→ **Problem description**: What is needed is an exact reproduction of the listing, without its pictures.

→ **Available data**:
________

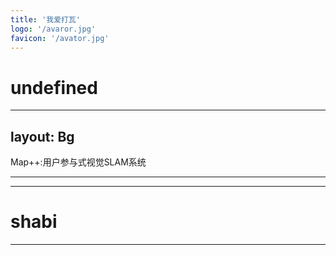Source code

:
 ```yaml
---
title: '我爱打瓦'
logo: '/avaror.jpg'
favicon: '/avator.jpg'
---
```


# undefined

---
layout: Bg
---

<div class="font-serif text-center text-4xl mt-18">
    Map++:用户参与式视觉SLAM系统
</div>



---

---

# shabi

---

________

→ **Response for this exercise**:
Source code

:
 ```yaml
---
title: '我爱打瓦'
logo: '/avaror.jpg'
favicon: '/avator.jpg'
---
```


# undefined

---
layout: Bg
---

<div class="font-serif text-center text-4xl mt-18">
    Map++:用户参与式视觉SLAM系统
</div>



---

---

# shabi

---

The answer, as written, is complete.